No, this is pre-launch and depends on *all* running kmod threads.
The wait would *only* fail if we already hit the limit of 50 concurrent
kmod threads running at the same time and they *all* don't finish for 5 seconds
straight. If at any point in time any modprobe call finishes that would clear
this and the waiting modprobe waiting would chug on. So this would only happen
if we were maxed out busy without any return for X seconds straight with all
kmod threads busy.

The name probably should reflect that better then, MAX_KMOD_ALL_BUSY_TIMEOUT
maybe?

  Luis
Matt Redfearn Aug. 7, 2017, 10:26 a.m. UTC | #3
Hi Luis,


On 03/08/17 00:23, Luis R. Rodriguez wrote:
> On Tue, Aug 01, 2017 at 07:28:20PM -0700, Kees Cook wrote:
>> On Tue, Aug 1, 2017 at 5:12 PM, Luis R. Rodriguez <mcgrof@kernel.org> wrote:
>>> On Fri, Jul 21, 2017 at 03:05:20PM +0100, Matt Redfearn wrote:
>>>> Commit 6d7964a722af ("kmod: throttle kmod thread limit") which was
>>>> merged in v4.13-rc1 broke this behaviour since the recursive modprobe is
>>>> no longer caught, it just ends up waiting indefinitely for the kmod_wq
>>>> wait queue.
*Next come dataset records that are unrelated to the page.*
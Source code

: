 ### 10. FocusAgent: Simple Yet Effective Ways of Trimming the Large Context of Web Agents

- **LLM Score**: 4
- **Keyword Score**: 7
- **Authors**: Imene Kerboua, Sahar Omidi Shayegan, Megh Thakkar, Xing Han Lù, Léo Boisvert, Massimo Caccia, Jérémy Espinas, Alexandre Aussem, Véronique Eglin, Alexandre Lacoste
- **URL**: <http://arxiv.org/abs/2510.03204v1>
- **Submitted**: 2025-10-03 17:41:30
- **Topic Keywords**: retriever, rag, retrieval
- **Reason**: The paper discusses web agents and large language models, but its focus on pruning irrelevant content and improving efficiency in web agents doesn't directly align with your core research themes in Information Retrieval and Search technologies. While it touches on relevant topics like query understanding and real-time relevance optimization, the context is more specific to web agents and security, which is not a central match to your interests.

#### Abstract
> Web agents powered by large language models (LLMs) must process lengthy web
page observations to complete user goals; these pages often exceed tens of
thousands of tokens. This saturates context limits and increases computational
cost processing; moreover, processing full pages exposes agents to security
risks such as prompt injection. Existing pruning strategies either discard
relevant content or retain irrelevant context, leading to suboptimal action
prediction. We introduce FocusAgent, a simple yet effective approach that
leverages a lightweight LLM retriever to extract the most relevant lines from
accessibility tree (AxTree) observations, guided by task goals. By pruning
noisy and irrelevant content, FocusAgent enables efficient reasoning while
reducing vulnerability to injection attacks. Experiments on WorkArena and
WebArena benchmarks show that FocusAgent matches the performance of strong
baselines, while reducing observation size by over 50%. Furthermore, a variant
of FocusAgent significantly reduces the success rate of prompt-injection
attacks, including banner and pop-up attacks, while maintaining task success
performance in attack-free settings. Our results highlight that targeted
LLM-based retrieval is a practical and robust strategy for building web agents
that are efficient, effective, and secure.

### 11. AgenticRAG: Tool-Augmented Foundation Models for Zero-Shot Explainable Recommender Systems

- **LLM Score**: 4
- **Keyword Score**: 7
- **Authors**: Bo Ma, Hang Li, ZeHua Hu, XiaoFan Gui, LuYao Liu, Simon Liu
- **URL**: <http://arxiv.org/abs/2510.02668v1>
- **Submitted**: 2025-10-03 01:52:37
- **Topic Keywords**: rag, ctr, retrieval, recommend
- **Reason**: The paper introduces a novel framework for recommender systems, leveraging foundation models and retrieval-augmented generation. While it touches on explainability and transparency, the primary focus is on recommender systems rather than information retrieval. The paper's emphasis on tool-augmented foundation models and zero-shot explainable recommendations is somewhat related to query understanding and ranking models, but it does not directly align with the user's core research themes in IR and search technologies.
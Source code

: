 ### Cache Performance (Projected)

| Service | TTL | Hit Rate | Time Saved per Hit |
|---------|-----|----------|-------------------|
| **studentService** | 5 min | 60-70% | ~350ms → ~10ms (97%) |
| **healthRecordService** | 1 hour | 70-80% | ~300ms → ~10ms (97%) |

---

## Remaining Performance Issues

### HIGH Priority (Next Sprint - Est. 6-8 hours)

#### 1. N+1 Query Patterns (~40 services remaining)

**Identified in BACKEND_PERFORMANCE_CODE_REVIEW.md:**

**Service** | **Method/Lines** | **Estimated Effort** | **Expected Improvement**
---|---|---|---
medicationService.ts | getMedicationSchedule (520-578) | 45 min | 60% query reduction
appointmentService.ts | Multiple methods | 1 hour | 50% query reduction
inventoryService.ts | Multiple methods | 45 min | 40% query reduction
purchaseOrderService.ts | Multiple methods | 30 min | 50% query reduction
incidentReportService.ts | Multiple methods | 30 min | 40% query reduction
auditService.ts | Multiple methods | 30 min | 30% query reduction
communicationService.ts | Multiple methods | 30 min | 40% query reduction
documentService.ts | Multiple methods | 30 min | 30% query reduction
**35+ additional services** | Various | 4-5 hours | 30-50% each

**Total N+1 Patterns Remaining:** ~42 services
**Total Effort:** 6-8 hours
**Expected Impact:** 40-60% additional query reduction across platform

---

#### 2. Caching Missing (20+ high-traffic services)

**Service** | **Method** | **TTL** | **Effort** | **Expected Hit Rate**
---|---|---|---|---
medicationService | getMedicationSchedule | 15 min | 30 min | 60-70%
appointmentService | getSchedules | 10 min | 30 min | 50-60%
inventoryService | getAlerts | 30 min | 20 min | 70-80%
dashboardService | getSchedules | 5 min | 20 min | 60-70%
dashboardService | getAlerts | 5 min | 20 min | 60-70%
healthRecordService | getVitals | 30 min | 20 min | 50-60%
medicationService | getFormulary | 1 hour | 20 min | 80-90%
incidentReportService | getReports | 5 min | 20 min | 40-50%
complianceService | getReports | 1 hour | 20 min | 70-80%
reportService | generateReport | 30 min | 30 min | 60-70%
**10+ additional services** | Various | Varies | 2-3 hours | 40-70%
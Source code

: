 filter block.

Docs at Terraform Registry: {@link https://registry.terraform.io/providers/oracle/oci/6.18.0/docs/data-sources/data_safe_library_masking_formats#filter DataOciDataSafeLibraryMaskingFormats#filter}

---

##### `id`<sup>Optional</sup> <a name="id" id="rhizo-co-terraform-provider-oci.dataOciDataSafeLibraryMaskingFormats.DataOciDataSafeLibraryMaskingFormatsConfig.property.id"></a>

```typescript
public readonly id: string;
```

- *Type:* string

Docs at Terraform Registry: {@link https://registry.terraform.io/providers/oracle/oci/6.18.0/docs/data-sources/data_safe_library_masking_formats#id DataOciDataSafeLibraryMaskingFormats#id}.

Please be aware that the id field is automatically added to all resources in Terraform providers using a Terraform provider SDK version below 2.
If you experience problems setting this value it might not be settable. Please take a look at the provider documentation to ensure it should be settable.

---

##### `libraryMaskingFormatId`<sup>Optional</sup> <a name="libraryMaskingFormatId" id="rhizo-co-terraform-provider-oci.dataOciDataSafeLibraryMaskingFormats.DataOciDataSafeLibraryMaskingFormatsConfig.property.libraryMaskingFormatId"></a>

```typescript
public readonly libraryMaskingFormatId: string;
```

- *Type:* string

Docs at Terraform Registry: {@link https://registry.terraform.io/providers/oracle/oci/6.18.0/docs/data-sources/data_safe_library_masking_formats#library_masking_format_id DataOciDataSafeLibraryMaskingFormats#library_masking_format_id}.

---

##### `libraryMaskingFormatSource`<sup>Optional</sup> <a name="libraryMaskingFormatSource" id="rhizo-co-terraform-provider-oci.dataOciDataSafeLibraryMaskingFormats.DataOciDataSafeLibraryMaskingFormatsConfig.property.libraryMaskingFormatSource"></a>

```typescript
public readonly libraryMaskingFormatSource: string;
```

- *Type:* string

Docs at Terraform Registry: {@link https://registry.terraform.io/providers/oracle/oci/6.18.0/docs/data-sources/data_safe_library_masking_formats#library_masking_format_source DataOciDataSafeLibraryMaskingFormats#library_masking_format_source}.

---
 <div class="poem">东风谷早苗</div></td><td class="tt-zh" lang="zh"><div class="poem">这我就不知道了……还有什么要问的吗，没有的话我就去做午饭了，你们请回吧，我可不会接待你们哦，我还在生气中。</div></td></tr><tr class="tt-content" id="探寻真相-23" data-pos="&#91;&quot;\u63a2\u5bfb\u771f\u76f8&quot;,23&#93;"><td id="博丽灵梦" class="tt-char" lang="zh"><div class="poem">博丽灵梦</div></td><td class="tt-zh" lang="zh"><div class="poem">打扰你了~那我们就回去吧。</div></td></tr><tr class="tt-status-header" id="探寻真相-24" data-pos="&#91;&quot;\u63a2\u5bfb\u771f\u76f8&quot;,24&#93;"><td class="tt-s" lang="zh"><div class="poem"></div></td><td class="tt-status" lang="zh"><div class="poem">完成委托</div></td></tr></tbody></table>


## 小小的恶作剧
Hence the kernel appears to hang silently when starting
>>>> userspace.
>>> Indeed, the recursive issue were no longer expected to exist.
>> Errr, yeah, recursive binfmt loads can still happen.
>>
>>> The *old* implementation would also prevent a set of binaries to daisy chain
>>> a set of 50 different binaries which require different binfmt loaders. The
>>> current implementation enables this and we'd just wait. There's a bound to
>>> the number of binfmd loaders though, so this would be bounded. If however
>>> a 2nd loader loaded the first binary we'd run into the same issue I think.
>>>
>>> If we can't think of a good way to resolve this we'll just have to revert
>>> 6d7964a722af for now.
>> The weird but "normal" recursive case is usually a script calling a
>> script calling a misc format. Getting a chain of modprobes running,
>> though, seems unlikely. I *think* Matt's patch is okay, but I agree,
>> it'd be better for the request_module() to fail.
> In that case how about we just have each waiter only wait max X seconds,
> if the number of concurrent ongoing modprobe calls hasn't reduced by
> a single digit in X seconds we give up on request_module() for the
> module and clearly indicate what happened.
>
> Matt, can you test?

Sure - I've tested patch this on Cavium Octeon under the same conditions 
as before (64 bit kernel with 32bit userspace & no binfmt handler builtin).

The failing modprobe is now caught and rather than silence we get the 
expected kernel panic, albeit all the warnings look quite noisy.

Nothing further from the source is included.